Required work. In the entries that follow, find the line containing "record a macro"; from there, copy every line exactly through the line containing "under cursor [regex].".

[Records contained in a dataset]
|---|

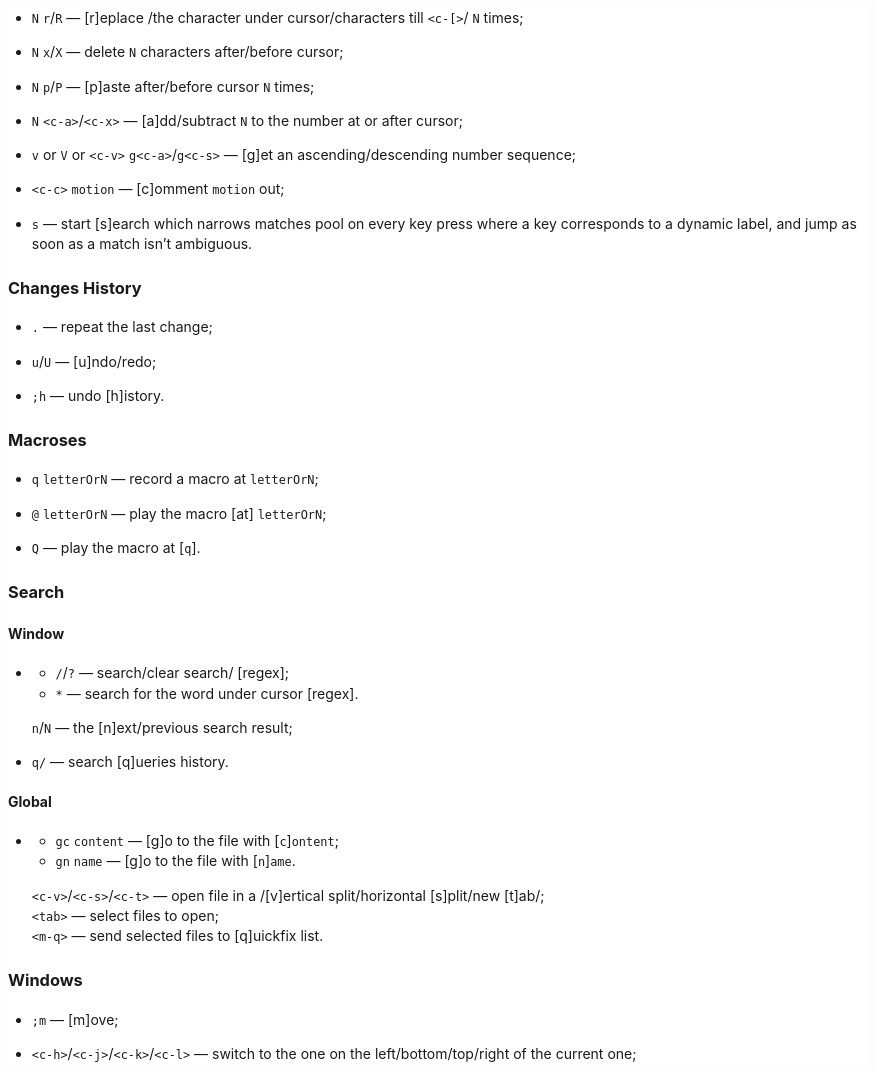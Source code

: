 - `N` `r`/`R` — [r]eplace /the character under cursor/characters till `<c-[>`/
  `N` times;

- `N` `x`/`X` — delete `N` characters after/before cursor;

- `N` `p`/`P` — [p]aste after/before cursor `N` times;

- `N` `<c-a>`/`<c-x>` — [a]dd/subtract `N` to the number at or after cursor;

- `v` or `V` or `<c-v>` `g<c-a>`/`g<c-s>` — [g]et an ascending/descending number
  sequence;

- `<c-c>` `motion` — [c]omment `motion` out;

- `s` — start [s]earch which narrows matches pool on every key press where a key
  corresponds to a dynamic label, and jump as soon as a match isn’t ambiguous.

### Changes History

- `.` — repeat the last change;

- `u`/`U` — [u]ndo/redo;

- `;h` — undo [h]istory.

### Macroses

- `q` `letterOrN` — record a macro at `letterOrN`;

- `@` `letterOrN` — play the macro [at] `letterOrN`;

- `Q` — play the macro at [`q`].

### Search

#### Window

- - `/`/`?` — search/clear search/ [regex];
  - `*` — search for the word under cursor [regex].

  `n`/`N` — the [n]ext/previous search result;

- `q/` — search [q]ueries history.

#### Global

- - `gc` `content` — [g]o to the file with [`c`]`ontent`;
  - `gn` `name` — [g]o to the file with [`n`]`ame`.

  `<c-v>`/`<c-s>`/`<c-t>` — open file in a /[v]ertical split/horizontal
  [s]plit/new [t]ab/;\
  `<tab>` — select files to open;\
  `<m-q>` — send selected files to [q]uickfix list.

### Windows

- `;m` — [m]ove;

- `<c-h>`/`<c-j>`/`<c-k>`/`<c-l>` — switch to the one on the
  left/bottom/top/right of the current one;
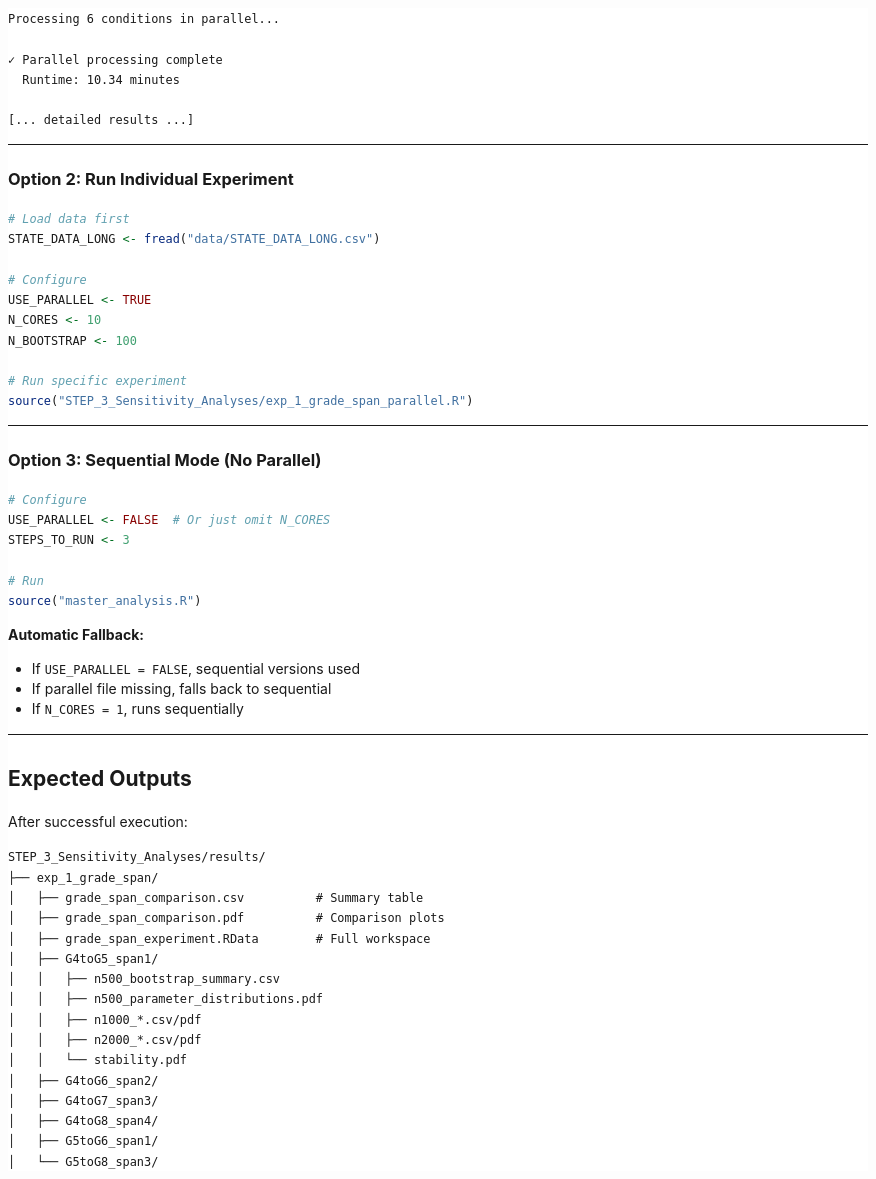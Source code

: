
 ```
Processing 6 conditions in parallel...

✓ Parallel processing complete
  Runtime: 10.34 minutes

[... detailed results ...]
```

---

### Option 2: Run Individual Experiment

```r
# Load data first
STATE_DATA_LONG <- fread("data/STATE_DATA_LONG.csv")

# Configure
USE_PARALLEL <- TRUE
N_CORES <- 10
N_BOOTSTRAP <- 100

# Run specific experiment
source("STEP_3_Sensitivity_Analyses/exp_1_grade_span_parallel.R")
```

---

### Option 3: Sequential Mode (No Parallel)

```r
# Configure
USE_PARALLEL <- FALSE  # Or just omit N_CORES
STEPS_TO_RUN <- 3

# Run
source("master_analysis.R")
```

**Automatic Fallback:**
- If `USE_PARALLEL = FALSE`, sequential versions used
- If parallel file missing, falls back to sequential
- If `N_CORES = 1`, runs sequentially

---

## Expected Outputs

After successful execution:

```
STEP_3_Sensitivity_Analyses/results/
├── exp_1_grade_span/
│   ├── grade_span_comparison.csv          # Summary table
│   ├── grade_span_comparison.pdf          # Comparison plots
│   ├── grade_span_experiment.RData        # Full workspace
│   ├── G4toG5_span1/
│   │   ├── n500_bootstrap_summary.csv
│   │   ├── n500_parameter_distributions.pdf
│   │   ├── n1000_*.csv/pdf
│   │   ├── n2000_*.csv/pdf
│   │   └── stability.pdf
│   ├── G4toG6_span2/
│   ├── G4toG7_span3/
│   ├── G4toG8_span4/
│   ├── G5toG6_span1/
│   └── G5toG8_span3/
```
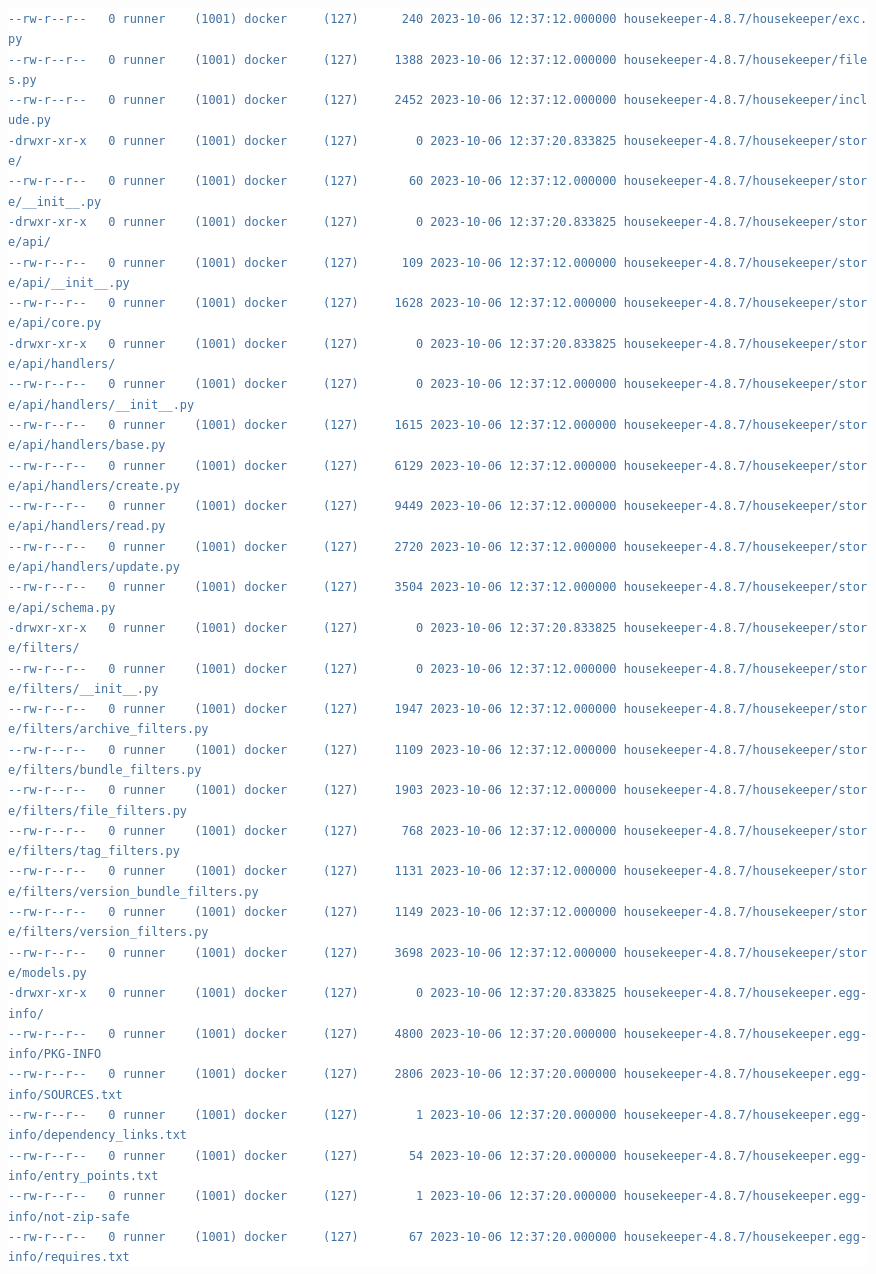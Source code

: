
 ```diff
--rw-r--r--   0 runner    (1001) docker     (127)      240 2023-10-06 12:37:12.000000 housekeeper-4.8.7/housekeeper/exc.py
--rw-r--r--   0 runner    (1001) docker     (127)     1388 2023-10-06 12:37:12.000000 housekeeper-4.8.7/housekeeper/files.py
--rw-r--r--   0 runner    (1001) docker     (127)     2452 2023-10-06 12:37:12.000000 housekeeper-4.8.7/housekeeper/include.py
-drwxr-xr-x   0 runner    (1001) docker     (127)        0 2023-10-06 12:37:20.833825 housekeeper-4.8.7/housekeeper/store/
--rw-r--r--   0 runner    (1001) docker     (127)       60 2023-10-06 12:37:12.000000 housekeeper-4.8.7/housekeeper/store/__init__.py
-drwxr-xr-x   0 runner    (1001) docker     (127)        0 2023-10-06 12:37:20.833825 housekeeper-4.8.7/housekeeper/store/api/
--rw-r--r--   0 runner    (1001) docker     (127)      109 2023-10-06 12:37:12.000000 housekeeper-4.8.7/housekeeper/store/api/__init__.py
--rw-r--r--   0 runner    (1001) docker     (127)     1628 2023-10-06 12:37:12.000000 housekeeper-4.8.7/housekeeper/store/api/core.py
-drwxr-xr-x   0 runner    (1001) docker     (127)        0 2023-10-06 12:37:20.833825 housekeeper-4.8.7/housekeeper/store/api/handlers/
--rw-r--r--   0 runner    (1001) docker     (127)        0 2023-10-06 12:37:12.000000 housekeeper-4.8.7/housekeeper/store/api/handlers/__init__.py
--rw-r--r--   0 runner    (1001) docker     (127)     1615 2023-10-06 12:37:12.000000 housekeeper-4.8.7/housekeeper/store/api/handlers/base.py
--rw-r--r--   0 runner    (1001) docker     (127)     6129 2023-10-06 12:37:12.000000 housekeeper-4.8.7/housekeeper/store/api/handlers/create.py
--rw-r--r--   0 runner    (1001) docker     (127)     9449 2023-10-06 12:37:12.000000 housekeeper-4.8.7/housekeeper/store/api/handlers/read.py
--rw-r--r--   0 runner    (1001) docker     (127)     2720 2023-10-06 12:37:12.000000 housekeeper-4.8.7/housekeeper/store/api/handlers/update.py
--rw-r--r--   0 runner    (1001) docker     (127)     3504 2023-10-06 12:37:12.000000 housekeeper-4.8.7/housekeeper/store/api/schema.py
-drwxr-xr-x   0 runner    (1001) docker     (127)        0 2023-10-06 12:37:20.833825 housekeeper-4.8.7/housekeeper/store/filters/
--rw-r--r--   0 runner    (1001) docker     (127)        0 2023-10-06 12:37:12.000000 housekeeper-4.8.7/housekeeper/store/filters/__init__.py
--rw-r--r--   0 runner    (1001) docker     (127)     1947 2023-10-06 12:37:12.000000 housekeeper-4.8.7/housekeeper/store/filters/archive_filters.py
--rw-r--r--   0 runner    (1001) docker     (127)     1109 2023-10-06 12:37:12.000000 housekeeper-4.8.7/housekeeper/store/filters/bundle_filters.py
--rw-r--r--   0 runner    (1001) docker     (127)     1903 2023-10-06 12:37:12.000000 housekeeper-4.8.7/housekeeper/store/filters/file_filters.py
--rw-r--r--   0 runner    (1001) docker     (127)      768 2023-10-06 12:37:12.000000 housekeeper-4.8.7/housekeeper/store/filters/tag_filters.py
--rw-r--r--   0 runner    (1001) docker     (127)     1131 2023-10-06 12:37:12.000000 housekeeper-4.8.7/housekeeper/store/filters/version_bundle_filters.py
--rw-r--r--   0 runner    (1001) docker     (127)     1149 2023-10-06 12:37:12.000000 housekeeper-4.8.7/housekeeper/store/filters/version_filters.py
--rw-r--r--   0 runner    (1001) docker     (127)     3698 2023-10-06 12:37:12.000000 housekeeper-4.8.7/housekeeper/store/models.py
-drwxr-xr-x   0 runner    (1001) docker     (127)        0 2023-10-06 12:37:20.833825 housekeeper-4.8.7/housekeeper.egg-info/
--rw-r--r--   0 runner    (1001) docker     (127)     4800 2023-10-06 12:37:20.000000 housekeeper-4.8.7/housekeeper.egg-info/PKG-INFO
--rw-r--r--   0 runner    (1001) docker     (127)     2806 2023-10-06 12:37:20.000000 housekeeper-4.8.7/housekeeper.egg-info/SOURCES.txt
--rw-r--r--   0 runner    (1001) docker     (127)        1 2023-10-06 12:37:20.000000 housekeeper-4.8.7/housekeeper.egg-info/dependency_links.txt
--rw-r--r--   0 runner    (1001) docker     (127)       54 2023-10-06 12:37:20.000000 housekeeper-4.8.7/housekeeper.egg-info/entry_points.txt
--rw-r--r--   0 runner    (1001) docker     (127)        1 2023-10-06 12:37:20.000000 housekeeper-4.8.7/housekeeper.egg-info/not-zip-safe
--rw-r--r--   0 runner    (1001) docker     (127)       67 2023-10-06 12:37:20.000000 housekeeper-4.8.7/housekeeper.egg-info/requires.txt
```
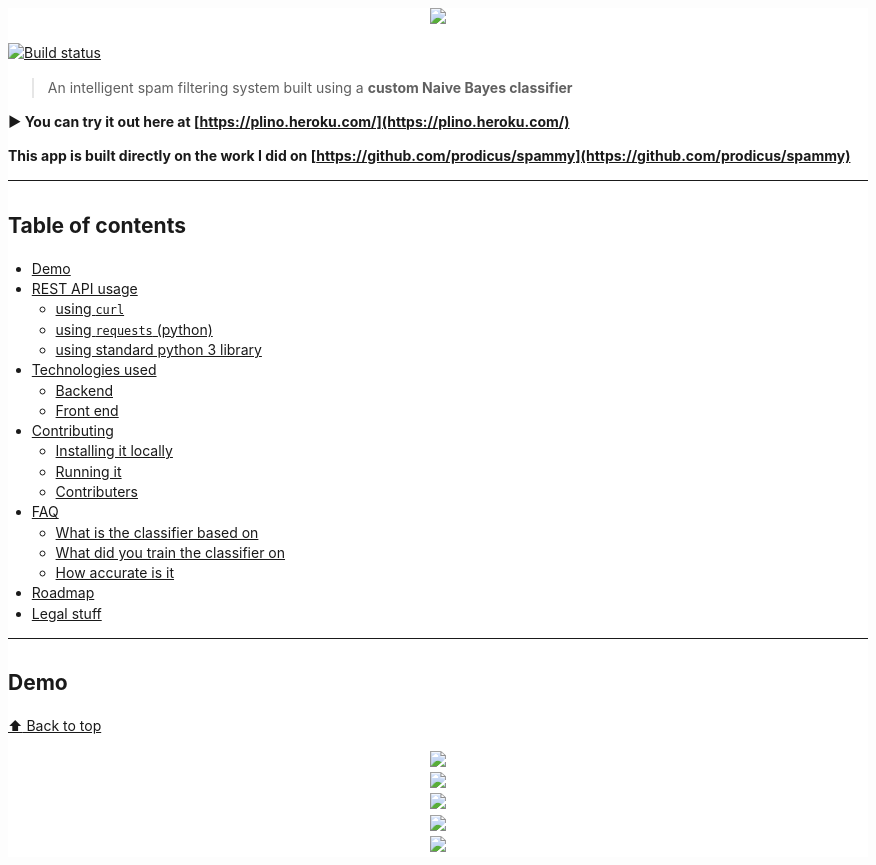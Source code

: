 <center><img src="https://raw.githubusercontent.com/prodicus/plino/gh-pages/images/logo_2.png?token=AEdMBkvEtWYtyO50OjnlksEt5Qpslm4Yks5XEPPKwA%3D%3D"></center>

[![Build status](https://api.travis-ci.org/prodicus/plino.svg)](https://travis-ci.org/prodicus/plino)

> An intelligent spam filtering system built using a **custom Naive Bayes classifier**

**:arrow_forward: You can try it out here at [https://plino.heroku.com/](https://plino.heroku.com/)**

**This app is built directly on the work I did on [https://github.com/prodicus/spammy](https://github.com/prodicus/spammy)**

***

## Table of contents

- [Demo](#demo)
- [REST API usage](#rest-api-usage)
    - [using `curl`](#using-curl)
    - [using `requests` (python)](#using-requests)
    - [using standard python 3 library](#using-standard-python-3-library)
- [Technologies used](#technologies-used)
    - [Backend](#backend)
    - [Front end](#front-end)
- [Contributing](#contributing)
    - [Installing it locally](#installing-it-locally)
    - [Running it](#running-it)
    - [Contributers](#contributers)
- [FAQ](#faq)
    - [What is the classifier based on](#what-is-the-classifier-based-on)
    - [What did you train the classifier on](#what-did-you-train-the-classifier-on)
    - [How accurate is it](#how-accurate-is-it)
- [Roadmap](#roadmap)
- [Legal stuff](#legal-stuff)

***

## Demo
[:arrow_up: Back to top](#table-of-contents)


<center><img src="http://i.imgur.com/Z7Xvc4H.jpg"></center>

<center><img src="http://i.imgur.com/WXUc9ug.jpg"></center>

<center><img src="http://i.imgur.com/Zj96Iul.jpg"></center>

<center><img src="http://i.imgur.com/D0kb3JF.jpg"></center>

<center><img src="http://i.imgur.com/B0obsB5.jpg"></center>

|---|

Your response.
- `q` `letterOrN` — record a macro at `letterOrN`;

- `@` `letterOrN` — play the macro [at] `letterOrN`;

- `Q` — play the macro at [`q`].

### Search

#### Window

- - `/`/`?` — search/clear search/ [regex];
  - `*` — search for the word under cursor [regex].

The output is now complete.